As for "the problem", there are lots of problems.  Perhaps the root problem is that human society long ago became hierarchically  organized, and the top of the hierarchy was quickly occupied, and still is, by evil men, who give orders to stupid men, who give orders to cowards, who give orders to the rest of us.  (Thanks to Richard K. Moore, and to the author of that great novel Shantaram, for stating this clearly.)  

 

As for suing the government, that's a nice idea, if only to draw  attention to the fact that the U.S. government is, at its highest levels, totally corrupt, and has now become an enemy of the people.  But failure to prevent global warming may not be the best complaint.  See The Global Warming Scare

NUCLEAR

How bout we sue for ignoring the Nuclear Non-Proliferation Treaty?

"In his April 2009 Prague speech President Barack Obama called for a nuclear weapons-free world, for which in part he was awarded the Nobel Peace Prize. Today he has released his Administration’s FY 2012 Congressional Budget Request that follows up on the deal made to placate a Republican minority in the Senate for ratification of the New Strategic Arms Reduction Treaty (START) with Russia. In exchange, Obama pledged to increase funding for new U.S. nuclear weapons production facilities and massive improvements to the nuclear arsenal. These increases total $85 billion over the next decade to “modernize” the nuclear weapons research and production complex, and $100 billion for new heavy bombers, ballistic missiles and strategic submarines."

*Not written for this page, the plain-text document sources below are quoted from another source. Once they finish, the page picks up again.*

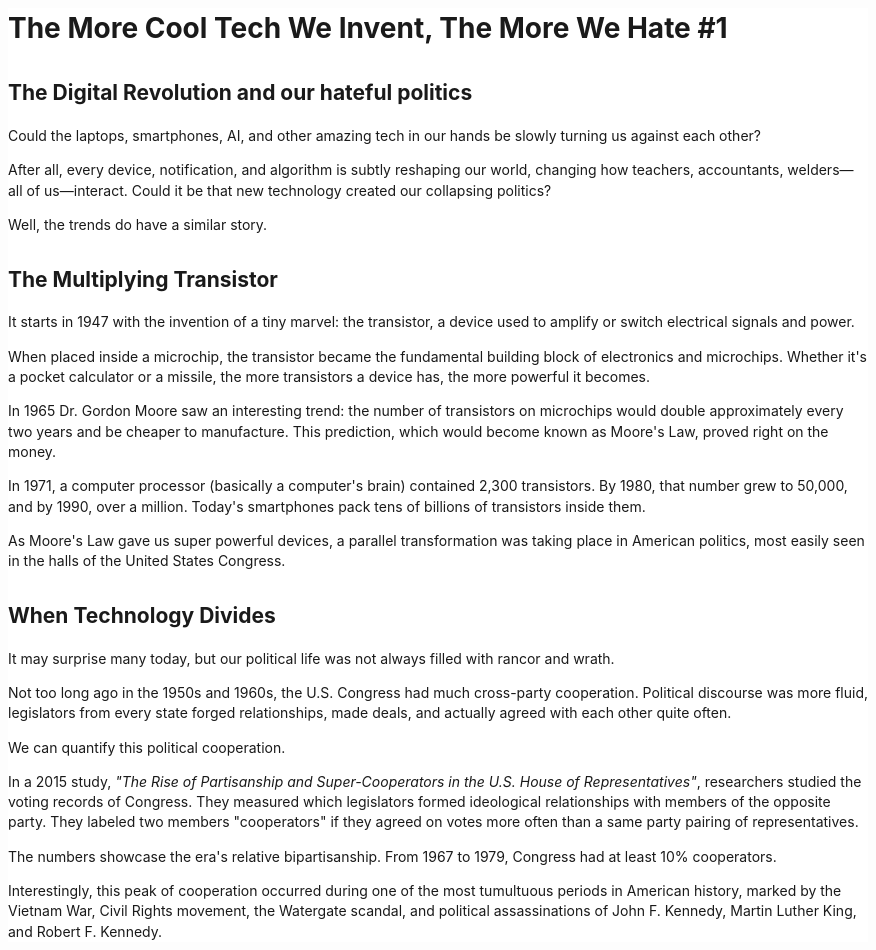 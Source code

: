 


# The More Cool Tech We Invent, The More We Hate #1

## The Digital Revolution and our hateful politics

Could the laptops, smartphones, AI, and other amazing tech in our hands be slowly turning us against each other? 

After all, every device, notification, and algorithm is subtly reshaping our world, changing how teachers, accountants, welders—all of us—interact. Could it be that new technology created our collapsing politics?

Well, the trends do have a similar story.

## The Multiplying Transistor

It starts in 1947 with the invention of a tiny marvel: the transistor, a device used to amplify or switch electrical signals and power.

When placed inside a microchip, the transistor became the fundamental building block of electronics and microchips. Whether it's a pocket calculator or a missile, the more transistors a device has, the more powerful it becomes.

In 1965 Dr. Gordon Moore saw an interesting trend: the number of transistors on microchips would double approximately every two years and be cheaper to manufacture. This prediction, which would become known as Moore's Law, proved right on the money.

In 1971, a computer processor (basically a computer's brain) contained 2,300 transistors. By 1980, that number grew to 50,000, and by 1990, over a million. Today's smartphones pack tens of billions of transistors inside them.

As Moore's Law gave us super powerful devices, a parallel transformation was taking place in American politics, most easily seen in the halls of the United States Congress.

## When Technology Divides

It may surprise many today, but our political life was not always filled with rancor and wrath.

Not too long ago in the 1950s and 1960s, the U.S. Congress had much cross-party cooperation. Political discourse was more fluid, legislators from every state forged relationships, made deals, and actually agreed with each other quite often.

We can quantify this political cooperation.

In a 2015 study, _"The Rise of Partisanship and Super-Cooperators in the U.S. House of Representatives"_, researchers studied the voting records of Congress. They measured which legislators formed ideological relationships with members of the opposite party. They labeled two members "cooperators" if they agreed on votes more often than a same party pairing of representatives.

The numbers showcase the era's relative bipartisanship. From 1967 to 1979, Congress had at least 10% cooperators.

Interestingly, this peak of cooperation occurred during one of the most tumultuous periods in American history, marked by the Vietnam War, Civil Rights movement, the Watergate scandal, and political assassinations of John F. Kennedy, Martin Luther King, and Robert F. Kennedy.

the preceding paragraph was taken from the following article: http://www.nukewatch.org/facts/nwd/FY2012_BudgetRequest_PR.pdf

Thanks and praise

I can't praise you enough for this! Its wonderful! Thank you. You're a blessing - keep up the good work!

Interesting Idea

Always forward. Never straight. I wonder how or if it would be useful to tie this idea in with the current occupation of wall street, say a class action against the Federal Reserve? I suppose it's fairly obvious which side could afford the best attorneys though.